Once the Appropriations Bills have gone through committee, they must be passed on the floor of their respective Chambers. If there are differences between the Chambers’ Bills, these must be reconciled before going to the President.(11) Because these Bills require the force of law, the President must sign them. Or veto them, in which case they go back to Congress to override the veto or create new bills.(12) But they must be passed before the new Fiscal Year starts on September 30th; unlike the Budgets, and there are real problems if this deadline is missed.

In recent years, Congress has frequently passed Continuing Resolutions (“CR”), rather than true Appropriations Bills. Theoretically, these just continue the Appropriations from the previous fiscal year, hence the name. Sometimes they are written in language explicitly linking spending levels to the previous years, increased or decreased by a percentage. A big difference with CRs is that they have flexibility of duration. For example, if the September 30th deadline is approaching, Congress could pass a CR covering just a few days while they finish the Appropriations Bills. But, CRs have become more common in recent decades, leading to some Fiscal Years being funded largely with a series of short-term CRs.(13) This is not a sign of good governance.

Where does all that money go?

Now that we see how the decisions are made, we can get into the details – where the Federal Government actually spends its money. The Government does a lot of things, some of which you probably think are wonderful and some terrible. For the next few pages, we won’t care about what the Government does, only where it spends its money.

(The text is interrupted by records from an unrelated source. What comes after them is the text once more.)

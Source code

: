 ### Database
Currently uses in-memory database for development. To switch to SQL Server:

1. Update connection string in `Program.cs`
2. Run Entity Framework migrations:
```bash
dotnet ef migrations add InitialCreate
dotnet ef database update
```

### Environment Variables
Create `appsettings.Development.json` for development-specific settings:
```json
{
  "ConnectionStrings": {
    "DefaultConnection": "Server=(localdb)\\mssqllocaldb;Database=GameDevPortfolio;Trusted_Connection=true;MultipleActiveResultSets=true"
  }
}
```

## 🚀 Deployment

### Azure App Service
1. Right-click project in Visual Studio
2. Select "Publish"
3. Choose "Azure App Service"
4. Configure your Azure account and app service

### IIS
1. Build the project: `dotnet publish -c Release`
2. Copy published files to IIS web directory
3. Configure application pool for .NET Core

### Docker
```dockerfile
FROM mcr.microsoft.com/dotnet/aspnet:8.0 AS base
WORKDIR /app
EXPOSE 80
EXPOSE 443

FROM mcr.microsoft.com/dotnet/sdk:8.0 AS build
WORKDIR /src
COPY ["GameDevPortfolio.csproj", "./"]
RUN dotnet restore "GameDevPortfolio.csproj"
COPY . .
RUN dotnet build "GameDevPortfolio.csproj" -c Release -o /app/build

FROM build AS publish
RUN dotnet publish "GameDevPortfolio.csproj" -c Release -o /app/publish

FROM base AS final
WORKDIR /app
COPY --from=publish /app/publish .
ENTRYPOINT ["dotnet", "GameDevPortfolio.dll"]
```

It is surprisingly difficult to find a simple, clear list of exactly where the money is going. One reason for this comes from the process described above: there is the President’s Budget, Congress’s Budget and Appropriations Bills. And of course, even the Appropriations don’t match spending exactly – it’s impossible to predict down to the penny where each dollar will be spent. If you spend a couple hours searching around for “definitive” figures, you’ll just end up with a big spreadsheet of numbers that don’t quite tie out and knowledge of what a “federal subfunction code” is.(14)

This is a long-winded way of saying that I’m just going to take a mess of sources and do my best with them.(15) There are two basic ways to look at spending: by function (e.g. Health) or by department (e.g. Treasury). We will use the former because I think it gives a clearer picture; if the money for Air Transportation comes from programs in several different departments, it’s going to the same place.

  • Medicare and Health: $1,106 Billion, 29% of total

This is the biggest and the fastest growing. Most ($1,069 billion) of health spending is mandatory. The largest amount of this is spent on Medicare, $594 billion. The rest is on Medicaid, CHIP, some smaller programs, and the subsidies on the exchanges for the ACA ($33 billion).(16) There is also $31 billion for health research, almost all of which goes to the National Institutes of Health.(17) Veterans health care is not included here.

This is enough money to fill the Empire State Building with $1 bills – with a few singles to spare.

  • Pensions: $984 Billion, 26%

Pretty simple:(18) this is Social Security. $832 billion goes to the Old Age and Survivors program, the rest to Disability. Again, veterans’ benefits are still to follow.

If you convert this to $20 bills, $984 billion would weigh as much as 20 Olympic-sized swimming pools. Filled with water.